Examining consumer nutrition environment in food desert and food swamp neighborhoods

Authors: He Jin*, Texas State University - San Marcos, Yongmei Lu , Texas State Univeristy - San Marcos
Topics: Applied Geography, Urban Geography
Keywords: food desert, food swamp, food oasis, food availability, food price, food quality and labelling, in-store survey, m-TxNEA-S instrument
Session Type: Paper
Day: 4/4/2019
Start / End Time: 1:10 PM / 2:50 PM
Room: Committee Room, Omni, West
Presentation File: No File Uploaded


Residents from Austin, Texas suffer from a high prevalence of obesity. Many studies have linked obesity to retail food environment, especially to consumer nutrition environment (e.g., food availability, price, quality, and labelling). Studies on the consumer nutrition environment often concern whether people from deprived neighborhoods and minority communities have lower availability of healthy foods, higher food price, and lower food quality. Therefore, most of studies have explored the consumer nutrition environment in different store types in two contrasting neighborhoods (i.e., high-income vs. low-income or white vs. African American (or Hispanic) neighborhoods). As food insecurity has been emerging as an impelling issue in U.S, however, to date no studies have explored the consumer nutrition environment in food insecure vs. food secure neighborhoods. This research aims to investigate consumer nutrition environment in three selected neighborhoods (e.g., food desert, food swamp, and food oasis) in Austin, Texas. An in-store audit was conducted at 46 grocery stores & supermarkets and convenience stores.

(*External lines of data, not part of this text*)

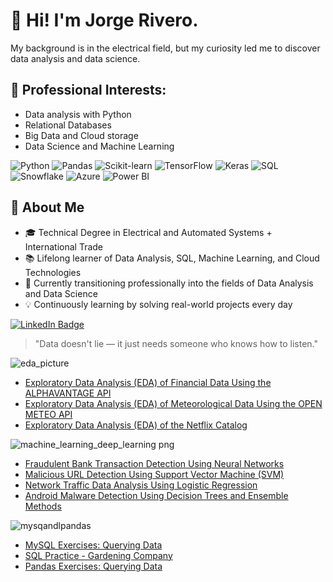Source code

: # 👋 Hi! I'm Jorge Rivero.

My background is in the electrical field, but my curiosity led me to discover data analysis and data science.

## 🎯 Professional Interests:
- Data analysis with Python
- Relational Databases
- Big Data and Cloud storage
- Data Science and Machine Learning

![Python](https://img.shields.io/badge/-Python-3776AB?style=flat&logo=python&logoColor=white)
![Pandas](https://img.shields.io/badge/-Pandas-150458?style=flat&logo=pandas)
![Scikit-learn](https://img.shields.io/badge/-Scikit--learn-F7931E?style=flat&logo=scikit-learn&logoColor=white)
![TensorFlow](https://img.shields.io/badge/-TensorFlow-FF6F00?style=flat&logo=tensorflow&logoColor=white)
![Keras](https://img.shields.io/badge/-Keras-D00000?style=flat&logo=keras&logoColor=white)
![SQL](https://img.shields.io/badge/-SQL-003B57?style=flat&logo=mysql&logoColor=white)
![Snowflake](https://img.shields.io/badge/-Snowflake-29B5E8?style=flat&logo=snowflake)
![Azure](https://img.shields.io/badge/-Azure-0078D4?style=flat&logo=microsoft-azure)
![Power BI](https://img.shields.io/badge/-Power%20BI-F2C811?style=flat&logo=powerbi&logoColor=black)


## 🧠 About Me
- 🎓 Technical Degree in Electrical and Automated Systems + International Trade  
- 📚 Lifelong learner of Data Analysis, SQL, Machine Learning, and Cloud Technologies  
- 🔄 Currently transitioning professionally into the fields of Data Analysis and Data Science  
- 💡 Continuously learning by solving real-world projects every day  

[![LinkedIn Badge](https://img.shields.io/badge/-LinkedIn-blue?style=flat-square&logo=Linkedin&logoColor=white&link=https://linkedin.com/in/jorgerivero)](https://linkedin.com/in/jorge-rivero-arranz)

> "Data doesn't lie — it just needs someone who knows how to listen."



![eda_picture](https://github.com/user-attachments/assets/264f3817-7950-4604-90f9-a316bb057114)

- [Exploratory Data Analysis (EDA) of Financial Data Using the ALPHAVANTAGE API](https://github.com/JorgeRivero1/EDA_API_ALPHAVANTAGE)
- [Exploratory Data Analysis (EDA) of Meteorological Data Using the OPEN METEO API](https://github.com/JorgeRivero1/EDA_API_open-meteo)
- [Exploratory Data Analysis (EDA) of the Netflix Catalog](https://github.com/JorgeRivero1/EDA_Netflix)



![machine_learning_deep_learning png](https://github.com/user-attachments/assets/1c4d6a25-4a81-4dd2-9046-0bd6f83adce4)


- [Fraudulent Bank Transaction Detection Using Neural Networks](https://github.com/JorgeRivero1/Deep_Learning_Deteccion_de_transacciones_bancarias_fraudulentas)
- [Malicious URL Detection Using Support Vector Machine (SVM)](https://github.com/JorgeRivero1/Deteccion_de_URLs_maliciosas_SVM)
- [Network Traffic Data Analysis Using Logistic Regression](https://github.com/JorgeRivero1/Preparacion_analisis_y_evaluacion_de_Datos_de_Flujo_de_Red_con_Regresion_Logistica)
- [Android Malware Detection Using Decision Trees and Ensemble Methods](https://github.com/JorgeRivero1/Deteccion_de_Malware_en_Android)



![mysqandlpandas](https://github.com/user-attachments/assets/8238024d-9d0c-4c0b-9551-44e61c54556b)


- [MySQL Exercises: Querying Data](https://github.com/JorgeRivero1/MySQL_Queries_Intermediate)
- [SQL Practice - Gardening Company](https://github.com/JorgeRivero1/SQL_Queries)
- [Pandas Exercises: Querying Data](https://github.com/JorgeRivero1/Pandas_Queries)

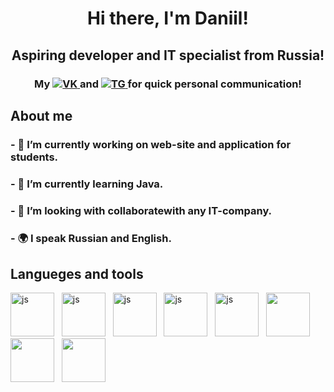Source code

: <div id="header" align="center">
  <h1>Hi there, I'm Daniil! </h1>
    <h2>Aspiring developer and IT specialist from Russia! </h2>
</div>
<div id="header" align="center">
 <h3> My <a href="Вконтакте-https://vk.com/daan_ballan">
    <img src="https://img.shields.io/badge/Вконтакте-blue?style-for-the-badge&logo=VK&logoColor=white"
    alt="VK"</>
  </a>
  and <a href="telegram-https://t.me/+79210328952">
    <img src="https://img.shields.io/badge/Telegram-white?style-for-the-badge&logo=Telegram&logoColor=blue"
    alt="TG"</>
  </a> for quick personal communication! </h3>
</div>
<div> 
<h2> About me </h2> 
<h3> - 🔭 I’m currently working on web-site and application for students. </h3>
<h3> - 🌱 I’m currently learning Java. </h3>
<h3> - 👯 I’m looking with collaboratewith any IT-company. </h3>
<h3> - 🌍 I speak Russian and English. </h3> 
</div>
<div>
<h2> Langueges and tools </h2>
<img src="https://cdn.jsdelivr.net/gh/devicons/devicon@latest/icons/java/java-plain-wordmark.svg" title="js" width="70" height="70" /> &nbsp;
<img src="https://cdn.jsdelivr.net/gh/devicons/devicon@latest/icons/csharp/csharp-original.svg" title="js" width="70" height="70" /> &nbsp;
<img src="https://cdn.jsdelivr.net/gh/devicons/devicon@latest/icons/microsoftsqlserver/microsoftsqlserver-original.svg" title="js" width="70" height="70" /> &nbsp;
<img src="https://cdn.jsdelivr.net/gh/devicons/devicon@latest/icons/html5/html5-original.svg" title="js" width="70" height="70" /> &nbsp;
<img src="https://cdn.jsdelivr.net/gh/devicons/devicon@latest/icons/css3/css3-original.svg" title="js" width="70" height="70" /> &nbsp;
<img src="https://cdn.jsdelivr.net/gh/devicons/devicon@latest/icons/visualstudio/visualstudio-original.svg" width="70" height="70" /> &nbsp;
<img src="https://cdn.jsdelivr.net/gh/devicons/devicon@latest/icons/intellij/intellij-original.svg" width="70" height="70" /> &nbsp;
<img src="https://cdn.jsdelivr.net/gh/devicons/devicon@latest/icons/androidstudio/androidstudio-original.svg" width="70" height="70" /> &nbsp;
</div>
<!--
**Loby-Dy/Loby-Dy** is a ✨ _special_ ✨ repository because its `README.md` (this file) appears on your GitHub profile.


-->
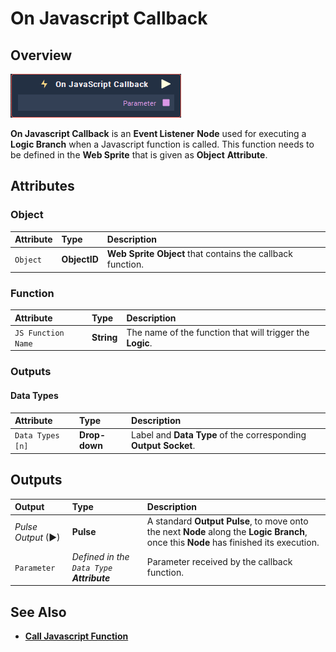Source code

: # On Javascript Callback

## Overview

![The On Javascript Callback Node.](../../../.gitbook/assets/node-on-javascript-callback.png)

**On Javascript Callback** is an **Event Listener** **Node** used for executing a **Logic Branch** when a Javascript function is called. This function needs to be defined in the **Web Sprite** that is given as **Object** **Attribute**.

## Attributes

### Object

| Attribute | Type | Description |
| :--- | :--- | :--- |
| `Object` | **ObjectID** | **Web Sprite** **Object** that contains the callback function. |

### Function

| Attribute | Type | Description |
| :--- | :--- | :--- |
| `JS Function Name` | **String** | The name of the function that will trigger the **Logic**. |

### Outputs

#### Data Types

| Attribute | Type | Description |
| :--- | :--- | :--- |
| `Data Types [n]` | **Drop-down** | Label and **Data Type** of the corresponding **Output** **Socket**. |

## Outputs

| Output | Type | Description |
| :--- | :--- | :--- |
| _Pulse Output_ \(►\) | **Pulse** | A standard **Output Pulse**, to move onto the next **Node** along the **Logic Branch**, once this **Node** has finished its execution. |
| `Parameter` | _Defined in the `Data Type` **Attribute**_ | Parameter received by the callback function. |

## See Also

* [**Call Javascript Function**](../../web/call-javascript-function.md)

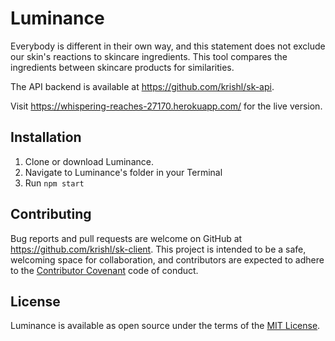# Luminance

Everybody is different in their own way, and this statement does not exclude our skin's reactions to skincare ingredients.
This tool compares the ingredients between skincare products for similarities.

The API backend is available at https://github.com/krishl/sk-api.

Visit https://whispering-reaches-27170.herokuapp.com/ for the live version.

## Installation
1. Clone or download Luminance.
2. Navigate to Luminance's folder in your Terminal
3. Run `npm start`

## Contributing

Bug reports and pull requests are welcome on GitHub at https://github.com/krishl/sk-client. This project is intended to be a safe, welcoming space for collaboration, and contributors are expected to adhere to the [Contributor Covenant](http://contributor-covenant.org) code of conduct.


## License

Luminance is available as open source under the terms of the [MIT License](http://opensource.org/licenses/MIT).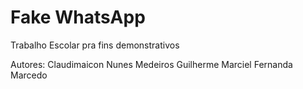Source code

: # Fake WhatsApp
Trabalho Escolar pra fins demonstrativos

Autores:
Claudimaicon Nunes Medeiros
Guilherme Marciel
Fernanda Marcedo
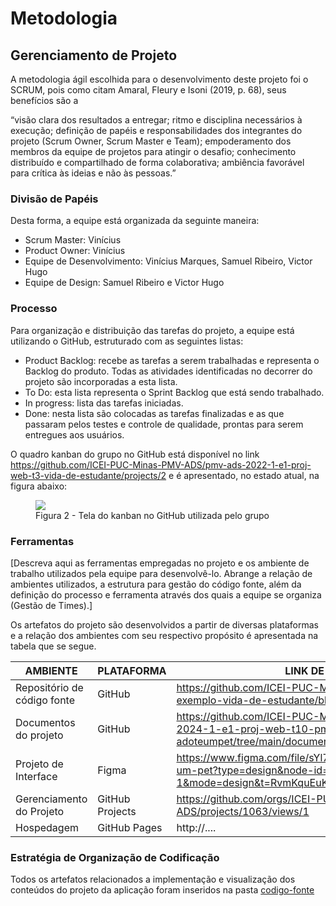 # Metodologia

## Gerenciamento de Projeto

A metodologia ágil escolhida para o desenvolvimento deste projeto foi o SCRUM, pois como citam Amaral, Fleury e Isoni (2019, p. 68), seus benefícios são a

“visão clara dos resultados a entregar; ritmo e disciplina necessários à execução; definição de papéis e responsabilidades dos integrantes do projeto (Scrum Owner, Scrum Master e Team); empoderamento dos membros da equipe de projetos para atingir o desafio; conhecimento distribuído e compartilhado de forma colaborativa; ambiência favorável para crítica às ideias e não às pessoas.”

### Divisão de Papéis

Desta forma, a equipe está organizada da seguinte maneira:

<ul>
  <li>Scrum Master: Vinícius</li>
  <li>Product Owner: Vinícius</li>
  <li>Equipe de Desenvolvimento: Vinícius Marques, Samuel Ribeiro, Victor Hugo</li>
  <li>Equipe de Design: Samuel Ribeiro e Victor Hugo</li>
</ul>

### Processo

Para organização e distribuição das tarefas do projeto, a equipe está utilizando o GitHub, estruturado com as seguintes listas: 

<ul>
  <li>Product Backlog: recebe as tarefas a serem trabalhadas e representa o Backlog do produto. Todas as atividades identificadas no decorrer do projeto são incorporadas a esta lista.</li>
  <li>To Do: esta lista representa o Sprint Backlog que está sendo trabalhado.</li>
  <li>In progress: lista das tarefas iniciadas.</li>
  <li>Done: nesta lista são colocadas as tarefas finalizadas e as que passaram pelos testes e controle de qualidade, prontas para serem entregues aos usuários.</li>
 </ul>

O quadro kanban do grupo no GitHub está disponível no link https://github.com/ICEI-PUC-Minas-PMV-ADS/pmv-ads-2022-1-e1-proj-web-t3-vida-de-estudante/projects/2 e é apresentado, no estado atual, na figura abaixo:

<figure> 
  <img src="https://media.discordapp.net/attachments/1219797639671971873/1229258526816473208/image.png?ex=662f0737&is=661c9237&hm=86d5a2eb5ff19a1c9dfb133a0b132a2e6ad68e023085ba63a088d83c75ef59f3&=&format=webp&quality=lossless&width=1360&height=676">
    <figcaption>Figura 2 - Tela do kanban no GitHub utilizada pelo grupo</figcaption>
</figure> 


### Ferramentas

[Descreva aqui as ferramentas empregadas no projeto e os ambiente de trabalho utilizados pela equipe para desenvolvê-lo. Abrange a relação de ambientes utilizados, a estrutura para gestão do código fonte, além da definição do processo e ferramenta através dos quais a equipe se organiza (Gestão de Times).]

Os artefatos do projeto são desenvolvidos a partir de diversas plataformas e a relação dos ambientes com seu respectivo propósito é apresentada na tabela que se segue.

| AMBIENTE                    | PLATAFORMA      | LINK DE ACESSO                                                                                                                  |
| --------------------------- | --------------- | ------------------------------------------------------------------------------------------------------------------------------- |
| Repositório de código fonte | GitHub          | https://github.com/ICEI-PUC-Minas-PMV-ADS/ads-e1-exemplo-vida-de-estudante/blob/main/codigo-fonte/                              |
| Documentos do projeto       | GitHub          | https://github.com/ICEI-PUC-Minas-PMV-ADS/pmv-ads-2024-1-e1-proj-web-t10-pmv-ads-2024-1-e1-proj-adoteumpet/tree/main/documentos |
| Projeto de Interface        | Figma           | https://www.figma.com/file/sYl7iESiZs88GsLFKFCXDW/Adote-um-pet?type=design&node-id=0-1&mode=design&t=RvmKquEuKotKO1UX-0         |
| Gerenciamento do Projeto    | GitHub Projects | https://github.com/orgs/ICEI-PUC-Minas-PMV-ADS/projects/1063/views/1                                                            |
| Hospedagem                  | GitHub Pages    | http://....                                                                                                                     |

### Estratégia de Organização de Codificação 

Todos os artefatos relacionados a implementação e visualização dos conteúdos do projeto da aplicação foram inseridos na pasta [codigo-fonte](https://github.com/ICEI-PUC-Minas-PMV-ADS/pmv-ads-2024-1-e1-proj-web-t10-pmv-ads-2024-1-e1-proj-adoteumpet/tree/main/codigo-fonte)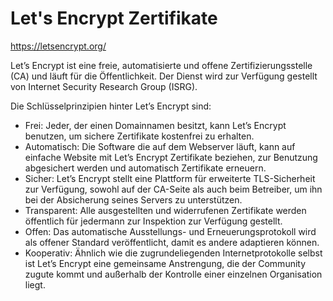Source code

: # Let's Encrypt Zertifikate

<https://letsencrypt.org/>

Let’s Encrypt ist eine freie, automatisierte und offene Zertifizierungsstelle (CA) und läuft für die Öffentlichkeit. Der Dienst wird zur Verfügung gestellt von Internet Security Research Group (ISRG).

Die Schlüsselprinzipien hinter Let’s Encrypt sind:

- Frei: Jeder, der einen Domainnamen besitzt, kann Let’s Encrypt benutzen, um sichere Zertifikate kostenfrei zu erhalten.
- Automatisch: Die Software die auf dem Webserver läuft, kann auf einfache Website mit Let’s Encrypt Zertifikate beziehen, zur Benutzung abgesichert werden und automatisch Zertifikate erneuern.
- Sicher: Let’s Encrypt stellt eine Plattform für erweiterte TLS-Sicherheit zur Verfügung, sowohl auf der CA-Seite als auch beim Betreiber, um ihn bei der Absicherung seines Servers zu unterstützen.
- Transparent: Alle ausgestellten und widerrufenen Zertifikate werden öffentlich für jedermann zur Inspektion zur Verfügung gestellt.
- Offen: Das automatische Ausstellungs- und Erneuerungsprotokoll wird als offener Standard veröffentlicht, damit es andere adaptieren können.
- Kooperativ: Ähnlich wie die zugrundeliegenden Internetprotokolle selbst ist Let’s Encrypt eine gemeinsame Anstrengung, die der Community zugute kommt und außerhalb der Kontrolle einer einzelnen Organisation liegt.
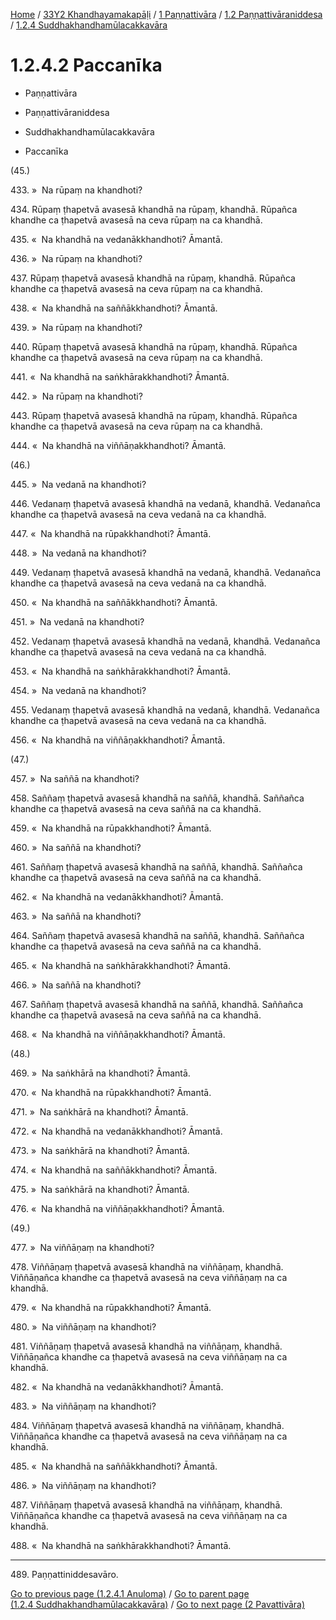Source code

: 
[Home](/) / [33Y2 Khandhayamakapāḷi](../../...md) / [1 Paṇṇattivāra](../...md) / [1.2 Paṇṇattivāraniddesa](...md) / [1.2.4 Suddhakhandhamūlacakkavāra](../33Y2/1/1.2/1.2.4.md)

# 1.2.4.2 Paccanīka

* Paṇṇattivāra

* Paṇṇattivāraniddesa

* Suddhakhandhamūlacakkavāra

* Paccanīka

(45.)

433\. »  Na rūpaṃ na khandhoti?

434\. Rūpaṃ ṭhapetvā avasesā khandhā na rūpaṃ, khandhā. Rūpañca khandhe ca ṭhapetvā avasesā na ceva rūpaṃ na ca khandhā.

435\. «  Na khandhā na vedanākkhandhoti? Āmantā.

436\. »  Na rūpaṃ na khandhoti?

437\. Rūpaṃ ṭhapetvā avasesā khandhā na rūpaṃ, khandhā. Rūpañca khandhe ca ṭhapetvā avasesā na ceva rūpaṃ na ca khandhā.

438\. «  Na khandhā na saññākkhandhoti? Āmantā.

439\. »  Na rūpaṃ na khandhoti?

440\. Rūpaṃ ṭhapetvā avasesā khandhā na rūpaṃ, khandhā. Rūpañca khandhe ca ṭhapetvā avasesā na ceva rūpaṃ na ca khandhā.

441\. «  Na khandhā na saṅkhārakkhandhoti? Āmantā.

442\. »  Na rūpaṃ na khandhoti?

443\. Rūpaṃ ṭhapetvā avasesā khandhā na rūpaṃ, khandhā. Rūpañca khandhe ca ṭhapetvā avasesā na ceva rūpaṃ na ca khandhā.

444\. «  Na khandhā na viññāṇakkhandhoti? Āmantā.

(46.)

445\. »  Na vedanā na khandhoti?

446\. Vedanaṃ ṭhapetvā avasesā khandhā na vedanā, khandhā. Vedanañca khandhe ca ṭhapetvā avasesā na ceva vedanā na ca khandhā.

447\. «  Na khandhā na rūpakkhandhoti? Āmantā.

448\. »  Na vedanā na khandhoti?

449\. Vedanaṃ ṭhapetvā avasesā khandhā na vedanā, khandhā. Vedanañca khandhe ca ṭhapetvā avasesā na ceva vedanā na ca khandhā.

450\. «  Na khandhā na saññākkhandhoti? Āmantā.

451\. »  Na vedanā na khandhoti?

452\. Vedanaṃ ṭhapetvā avasesā khandhā na vedanā, khandhā. Vedanañca khandhe ca ṭhapetvā avasesā na ceva vedanā na ca khandhā.

453\. «  Na khandhā na saṅkhārakkhandhoti? Āmantā.

454\. »  Na vedanā na khandhoti?

455\. Vedanaṃ ṭhapetvā avasesā khandhā na vedanā, khandhā. Vedanañca khandhe ca ṭhapetvā avasesā na ceva vedanā na ca khandhā.

456\. «  Na khandhā na viññāṇakkhandhoti? Āmantā.

(47.)

457\. »  Na saññā na khandhoti?

458\. Saññaṃ ṭhapetvā avasesā khandhā na saññā, khandhā. Saññañca khandhe ca ṭhapetvā avasesā na ceva saññā na ca khandhā.

459\. «  Na khandhā na rūpakkhandhoti? Āmantā.

460\. »  Na saññā na khandhoti?

461\. Saññaṃ ṭhapetvā avasesā khandhā na saññā, khandhā. Saññañca khandhe ca ṭhapetvā avasesā na ceva saññā na ca khandhā.

462\. «  Na khandhā na vedanākkhandhoti? Āmantā.

463\. »  Na saññā na khandhoti?

464\. Saññaṃ ṭhapetvā avasesā khandhā na saññā, khandhā. Saññañca khandhe ca ṭhapetvā avasesā na ceva saññā na ca khandhā.

465\. «  Na khandhā na saṅkhārakkhandhoti? Āmantā.

466\. »  Na saññā na khandhoti?

467\. Saññaṃ ṭhapetvā avasesā khandhā na saññā, khandhā. Saññañca khandhe ca ṭhapetvā avasesā na ceva saññā na ca khandhā.

468\. «  Na khandhā na viññāṇakkhandhoti? Āmantā.

(48.)

469\. »  Na saṅkhārā na khandhoti? Āmantā.

470\. «  Na khandhā na rūpakkhandhoti? Āmantā.

471\. »  Na saṅkhārā na khandhoti? Āmantā.

472\. «  Na khandhā na vedanākkhandhoti? Āmantā.

473\. »  Na saṅkhārā na khandhoti? Āmantā.

474\. «  Na khandhā na saññākkhandhoti? Āmantā.

475\. »  Na saṅkhārā na khandhoti? Āmantā.

476\. «  Na khandhā na viññāṇakkhandhoti? Āmantā.

(49.)

477\. »  Na viññāṇaṃ na khandhoti?

478\. Viññāṇaṃ ṭhapetvā avasesā khandhā na viññāṇaṃ, khandhā. Viññāṇañca khandhe ca ṭhapetvā avasesā na ceva viññāṇaṃ na ca khandhā.

479\. «  Na khandhā na rūpakkhandhoti? Āmantā.

480\. »  Na viññāṇaṃ na khandhoti?

481\. Viññāṇaṃ ṭhapetvā avasesā khandhā na viññāṇaṃ, khandhā. Viññāṇañca khandhe ca ṭhapetvā avasesā na ceva viññāṇaṃ na ca khandhā.

482\. «  Na khandhā na vedanākkhandhoti? Āmantā.

483\. »  Na viññāṇaṃ na khandhoti?

484\. Viññāṇaṃ ṭhapetvā avasesā khandhā na viññāṇaṃ, khandhā. Viññāṇañca khandhe ca ṭhapetvā avasesā na ceva viññāṇaṃ na ca khandhā.

485\. «  Na khandhā na saññākkhandhoti? Āmantā.

486\. »  Na viññāṇaṃ na khandhoti?

487\. Viññāṇaṃ ṭhapetvā avasesā khandhā na viññāṇaṃ, khandhā. Viññāṇañca khandhe ca ṭhapetvā avasesā na ceva viññāṇaṃ na ca khandhā.

488\. «  Na khandhā na saṅkhārakkhandhoti? Āmantā.

---

489\. Paṇṇattiniddesavāro.



[Go to previous page (1.2.4.1 Anuloma)](1.2.4.1.md) / [Go to parent page (1.2.4 Suddhakhandhamūlacakkavāra)](../33Y2/1/1.2/1.2.4.md) / [Go to next page (2 Pavattivāra)](../../../2.md)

Two-way ANOVA analysis was utilized to compare the differences between store type and neighborhood. The results show that food desert neighborhood was in least healthy nutrition environment.However, grocery stores from food swamp neighborhood had the healthiest nutrition environment. There was no significant difference for food price, quality, and labelling across store type in the three neighborhoods. This research indicates that it must investigate consumer nutrition environment to delineate food deserts and food swamps in order to tackle food insecurity issue in Texas.